Live Well Financial Inc.
- Industry: Financial services
- Founded: April 2005
- Founder: Michael Hild
- Defunct: 2019
- Fate: Charged and convicted of fraud
- Headquarters: 1011 Boulder Spring Dr #420, Richmond, VA, United States
- Key people: Michael Hild, CEO/Founder; Eric Rohr, CFO (2008-2018); Darren Stumberger, head trader (2014-2019);
- Products: Mortgages
- Number of employees: 300+ (2016)
- Criminal charge: Securities fraud, wire fraud, bank fraud

= Live Well Financial =

American mortgage originator

Live Well Financial, Inc. ("LWF") was an American privately owned mortgage originator, servicer and investor that operated between 2005 and 2019 when it was put into involuntary bankruptcy.

Prior to its demise, it was licensed in the United States to operate in 46 states.
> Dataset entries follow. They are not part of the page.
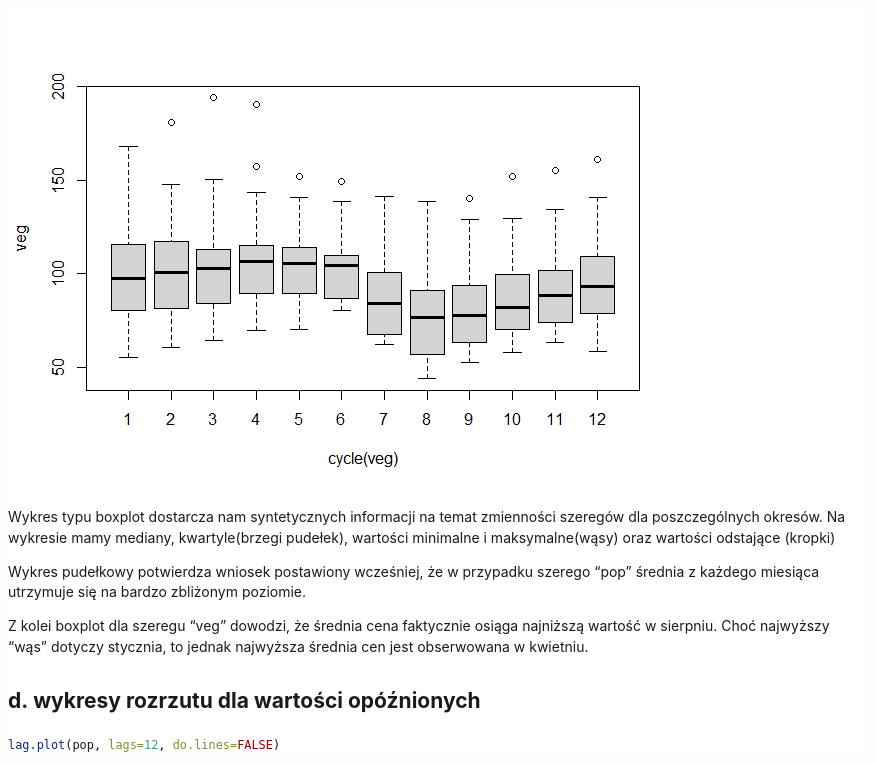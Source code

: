 ![](README_files/figure-gfm/a5-2.png)

Wykres typu boxplot dostarcza nam syntetycznych informacji na temat
zmienności szeregów dla poszczególnych okresów. Na wykresie mamy
mediany, kwartyle(brzegi pudełek), wartości minimalne i maksymalne(wąsy)
oraz wartości odstające (kropki)

Wykres pudełkowy potwierdza wniosek postawiony wcześniej, że w przypadku
szerego “pop” średnia z każdego miesiąca utrzymuje się na bardzo
zbliżonym poziomie.

Z kolei boxplot dla szeregu “veg” dowodzi, że średnia cena faktycznie
osiąga najniższą wartość w sierpniu. Choć najwyższy “wąs” dotyczy
stycznia, to jednak najwyższa średnia cen jest obserwowana w kwietniu.

## d. wykresy rozrzutu dla wartości opóźnionych

``` r
lag.plot(pop, lags=12, do.lines=FALSE)
```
The company offered government-insured Home Equity Conversion Mortgage loans (HECM, commonly known as reverse mortgages), FHA single family mortgage loans, and Fannie Mae conforming loans. LWF was headquartered in Richmond, Virginia and had 3 retail origination branches, 2 in Richmond, Virginia and 1 in San Diego, California, with origination capabilities throughout the United States.

The company and its principals were the focus of criminal and civil charges alleging a large-scale financial fraud in 2021, which the company's CEO, CFO, and head trader were found guilty of in a federal court. In 2019, Live Well was placed under involuntary bankruptcy protection.

== History ==

Live Well Financial, Inc. was founded in April 2005 by Michael C. Hild, chairman and chief executive officer. In August 2005, the company received approval as a HUD Approved Mortgagee.
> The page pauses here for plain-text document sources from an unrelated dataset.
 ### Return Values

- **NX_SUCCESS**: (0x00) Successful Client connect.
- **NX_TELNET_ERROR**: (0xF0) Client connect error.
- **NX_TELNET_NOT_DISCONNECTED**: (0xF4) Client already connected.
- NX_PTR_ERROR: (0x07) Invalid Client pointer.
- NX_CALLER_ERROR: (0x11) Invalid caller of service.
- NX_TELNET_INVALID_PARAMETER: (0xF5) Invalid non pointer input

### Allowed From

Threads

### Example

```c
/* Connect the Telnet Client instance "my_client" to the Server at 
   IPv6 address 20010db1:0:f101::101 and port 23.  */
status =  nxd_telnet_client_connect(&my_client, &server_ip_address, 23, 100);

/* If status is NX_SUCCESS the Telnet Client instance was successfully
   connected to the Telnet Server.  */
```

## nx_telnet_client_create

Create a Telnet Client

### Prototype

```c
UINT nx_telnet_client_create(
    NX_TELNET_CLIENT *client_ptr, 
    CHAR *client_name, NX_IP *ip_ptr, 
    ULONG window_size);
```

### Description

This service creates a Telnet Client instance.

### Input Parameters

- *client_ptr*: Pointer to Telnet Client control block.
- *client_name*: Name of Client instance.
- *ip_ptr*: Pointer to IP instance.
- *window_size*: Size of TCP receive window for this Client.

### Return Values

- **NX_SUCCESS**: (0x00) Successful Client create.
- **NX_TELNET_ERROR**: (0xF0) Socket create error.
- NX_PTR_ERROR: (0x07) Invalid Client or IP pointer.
In August 2006, the company was approved as a seller/servicer of HECM with the Federal National Mortgage Association (FNMA).

In March 2011, the company was approved for HUD Federal Housing Administration (FHA) single-family FHA loans.

In February 2012, the company was approved as a Government National Mortgage Association (GNMA) Home Equity Conversion Mortgage-Backed Security (HMBS) issuer and issued its first HMBS in April of that year.

In March 2013, the company was approved for GNMA MBS loans. In June 2013, the company was approved as a seller/servicer of traditional mortgages with FNMA.

During the first quarter of 2014 the company opened a retail call center in San Diego, CA. And in the fourth quarter of 2014 it opened a retail call center in Richmond, VA. In August 2014, the company acquired a securities portfolio with a balance exceeding $530 million (notional) and hired a NYC based trading team. LWF has originated and serviced more than $3.3 billion in mortgage loans in the U.S. and Puerto Rico.

As of May 3, 2019, Live Well Financial shut down active operations. All forward loans and loan applications in process with them at the time (without closing documents finalized) were notified that they were not funding. All 103 employees were abruptly laid off four months before CEO Michael Hild's arrest, and the company was placed under involuntary bankruptcy protection.

Live Well Financial no longer has a working website, however their LinkedIn page is still available to the public. Their former website, LiveWell.com, is no longer affiliated with Live Well Financial, and now serves as an educational resource with financial literacy articles.

== Criminal trial ==
In April 2021, Live Well CEO Michael Hild was tried in a federal court on five counts of fraud: one count of conspiracy to commit securities fraud, one count of conspiracy to commit wire and bank fraud, one count of securities fraud, one count of wire fraud and one count of bank fraud. The SEC charged Hild of fraudulently inflating the value of Live Well's portfolio of bonds to convince lenders to loan more money to Live Well. Eric Rohr, who was Live Well Financial's CFO from 2008 to late 2018, and Darren Stumberger, Live Well's head trader from 2014 to March 2019, were also charged for their parts in the alleged counts of fraud. In a parallel action, the U.S. District Court for the Southern District of New York filed criminal charges against Hild, Rohr, and Stumberger.

Hild was sentenced to 44 months in prison. In March 2023, Hild appealed his sentence, contending that his representation in this case was unable to give him proper legal counsel. He was initially granted bail pending the outcome of his appeal, which was later denied in July 2025. Stumberger and Rohr both pleaded guilty to all five criminal counts. Eric Rohr was sentenced to time served and three years of supervised release, a relatively light sentence, for his cooperation in the trial.

==Scope==

The company originated FHA Insured HECM reverse mortgages, FHA single-family loans, Ginnie Mae HMBS and MBS mortgages, and Fannie Mae conforming loans. LWF was HUD approved in 81 geographical areas. LWF had approximately 300 employees, including loan officers, account executives, and support personnel.

LWF was vertically integrated, with a full complement of products and business lines including origination, servicing, and investment management. Live Well Financial was licensed in 46 states with a full suite of regulatory approvals including HUD, FHA, GNMA, and FNMA.